To do:
Going through the entries below, find how many lines hold "Also", then give that number alone.
━━━━━ Information given
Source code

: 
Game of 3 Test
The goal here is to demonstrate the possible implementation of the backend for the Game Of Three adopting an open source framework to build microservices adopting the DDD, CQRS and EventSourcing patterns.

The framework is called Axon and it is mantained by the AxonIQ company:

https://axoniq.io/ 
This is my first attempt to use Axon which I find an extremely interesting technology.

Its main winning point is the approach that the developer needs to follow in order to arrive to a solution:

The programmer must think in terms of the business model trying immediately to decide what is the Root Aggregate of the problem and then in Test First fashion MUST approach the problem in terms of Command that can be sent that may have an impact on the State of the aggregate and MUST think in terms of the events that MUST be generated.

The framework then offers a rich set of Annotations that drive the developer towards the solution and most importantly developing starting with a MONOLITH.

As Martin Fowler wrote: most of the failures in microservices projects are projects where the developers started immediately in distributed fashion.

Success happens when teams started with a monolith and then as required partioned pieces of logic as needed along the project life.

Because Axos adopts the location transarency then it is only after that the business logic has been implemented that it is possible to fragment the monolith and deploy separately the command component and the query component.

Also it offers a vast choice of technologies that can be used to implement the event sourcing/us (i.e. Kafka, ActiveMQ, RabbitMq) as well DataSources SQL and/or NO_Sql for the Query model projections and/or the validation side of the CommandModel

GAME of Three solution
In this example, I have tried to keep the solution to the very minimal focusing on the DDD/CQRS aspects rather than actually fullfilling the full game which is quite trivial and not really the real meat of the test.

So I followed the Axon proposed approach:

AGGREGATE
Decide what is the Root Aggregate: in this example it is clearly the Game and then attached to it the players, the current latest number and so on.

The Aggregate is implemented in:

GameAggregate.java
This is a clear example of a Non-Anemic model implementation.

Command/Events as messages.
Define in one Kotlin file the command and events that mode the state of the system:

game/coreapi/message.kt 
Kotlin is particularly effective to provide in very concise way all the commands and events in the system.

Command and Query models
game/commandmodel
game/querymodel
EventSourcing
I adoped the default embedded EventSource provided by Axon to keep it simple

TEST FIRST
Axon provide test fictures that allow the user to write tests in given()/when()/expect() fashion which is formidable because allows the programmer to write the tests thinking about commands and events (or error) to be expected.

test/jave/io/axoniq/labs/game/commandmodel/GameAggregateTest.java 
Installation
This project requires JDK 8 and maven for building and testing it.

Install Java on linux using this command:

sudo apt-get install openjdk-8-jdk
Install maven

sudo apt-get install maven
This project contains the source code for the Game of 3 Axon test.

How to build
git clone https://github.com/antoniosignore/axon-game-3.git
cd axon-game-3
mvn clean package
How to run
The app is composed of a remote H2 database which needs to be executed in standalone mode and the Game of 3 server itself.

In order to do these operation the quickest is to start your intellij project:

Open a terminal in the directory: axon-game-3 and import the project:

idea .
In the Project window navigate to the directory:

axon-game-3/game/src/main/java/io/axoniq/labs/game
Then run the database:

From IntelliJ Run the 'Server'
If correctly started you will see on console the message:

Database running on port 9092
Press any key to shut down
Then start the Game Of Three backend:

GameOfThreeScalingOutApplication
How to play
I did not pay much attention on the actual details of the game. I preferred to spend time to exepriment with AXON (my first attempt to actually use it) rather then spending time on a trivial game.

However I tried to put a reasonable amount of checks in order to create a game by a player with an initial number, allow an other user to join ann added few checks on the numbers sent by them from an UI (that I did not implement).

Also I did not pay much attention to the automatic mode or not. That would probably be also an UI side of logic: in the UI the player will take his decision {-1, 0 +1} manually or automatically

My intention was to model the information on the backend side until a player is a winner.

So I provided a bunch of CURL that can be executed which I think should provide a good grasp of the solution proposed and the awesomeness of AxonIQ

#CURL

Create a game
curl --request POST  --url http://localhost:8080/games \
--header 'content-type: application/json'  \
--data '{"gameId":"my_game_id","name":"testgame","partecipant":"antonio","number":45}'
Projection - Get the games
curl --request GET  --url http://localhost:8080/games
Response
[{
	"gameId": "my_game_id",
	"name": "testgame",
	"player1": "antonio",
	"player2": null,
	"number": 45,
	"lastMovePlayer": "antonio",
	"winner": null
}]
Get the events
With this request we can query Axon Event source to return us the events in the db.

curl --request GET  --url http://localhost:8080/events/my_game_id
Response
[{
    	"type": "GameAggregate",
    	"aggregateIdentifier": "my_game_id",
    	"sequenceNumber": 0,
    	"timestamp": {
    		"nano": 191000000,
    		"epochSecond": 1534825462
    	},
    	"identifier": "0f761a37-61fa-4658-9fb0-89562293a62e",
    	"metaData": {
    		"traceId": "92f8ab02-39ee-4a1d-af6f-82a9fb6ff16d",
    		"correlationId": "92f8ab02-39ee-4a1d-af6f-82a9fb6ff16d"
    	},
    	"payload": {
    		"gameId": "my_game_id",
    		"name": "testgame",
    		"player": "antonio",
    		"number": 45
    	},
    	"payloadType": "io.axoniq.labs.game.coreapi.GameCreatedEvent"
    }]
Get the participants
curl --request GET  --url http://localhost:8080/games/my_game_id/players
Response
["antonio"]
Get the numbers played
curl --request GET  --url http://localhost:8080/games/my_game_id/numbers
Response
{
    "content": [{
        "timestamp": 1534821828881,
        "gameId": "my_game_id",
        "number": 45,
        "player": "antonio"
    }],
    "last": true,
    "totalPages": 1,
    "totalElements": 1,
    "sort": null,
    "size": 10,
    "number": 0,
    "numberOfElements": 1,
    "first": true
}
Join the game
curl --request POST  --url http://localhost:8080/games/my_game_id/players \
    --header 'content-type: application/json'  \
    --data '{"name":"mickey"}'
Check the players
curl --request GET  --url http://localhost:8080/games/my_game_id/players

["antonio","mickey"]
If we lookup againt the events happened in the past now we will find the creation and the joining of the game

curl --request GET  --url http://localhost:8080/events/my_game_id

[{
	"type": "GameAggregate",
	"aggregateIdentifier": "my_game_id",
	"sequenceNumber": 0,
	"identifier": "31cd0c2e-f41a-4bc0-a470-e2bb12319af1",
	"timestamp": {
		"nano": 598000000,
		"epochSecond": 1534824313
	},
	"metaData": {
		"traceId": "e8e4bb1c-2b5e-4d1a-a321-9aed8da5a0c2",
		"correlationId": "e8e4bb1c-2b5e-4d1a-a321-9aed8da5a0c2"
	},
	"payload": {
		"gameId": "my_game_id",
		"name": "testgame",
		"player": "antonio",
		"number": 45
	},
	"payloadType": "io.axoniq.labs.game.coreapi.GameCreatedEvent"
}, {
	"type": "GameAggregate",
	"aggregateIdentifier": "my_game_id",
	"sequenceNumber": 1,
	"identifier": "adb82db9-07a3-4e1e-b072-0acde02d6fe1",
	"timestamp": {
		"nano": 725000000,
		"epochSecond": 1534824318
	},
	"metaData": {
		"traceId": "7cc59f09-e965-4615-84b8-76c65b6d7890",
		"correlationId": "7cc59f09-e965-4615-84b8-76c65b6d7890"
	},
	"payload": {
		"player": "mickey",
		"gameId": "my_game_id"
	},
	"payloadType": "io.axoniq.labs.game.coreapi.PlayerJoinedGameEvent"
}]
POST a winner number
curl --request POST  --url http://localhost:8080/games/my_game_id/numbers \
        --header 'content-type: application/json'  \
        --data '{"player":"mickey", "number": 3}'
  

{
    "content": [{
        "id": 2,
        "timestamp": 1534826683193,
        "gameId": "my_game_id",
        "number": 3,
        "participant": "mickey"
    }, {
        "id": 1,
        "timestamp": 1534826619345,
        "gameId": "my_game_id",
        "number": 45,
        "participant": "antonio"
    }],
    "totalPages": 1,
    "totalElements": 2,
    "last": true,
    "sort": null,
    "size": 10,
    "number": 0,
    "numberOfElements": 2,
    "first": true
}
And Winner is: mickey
━━━━━━━━━━
Solution to this task:
2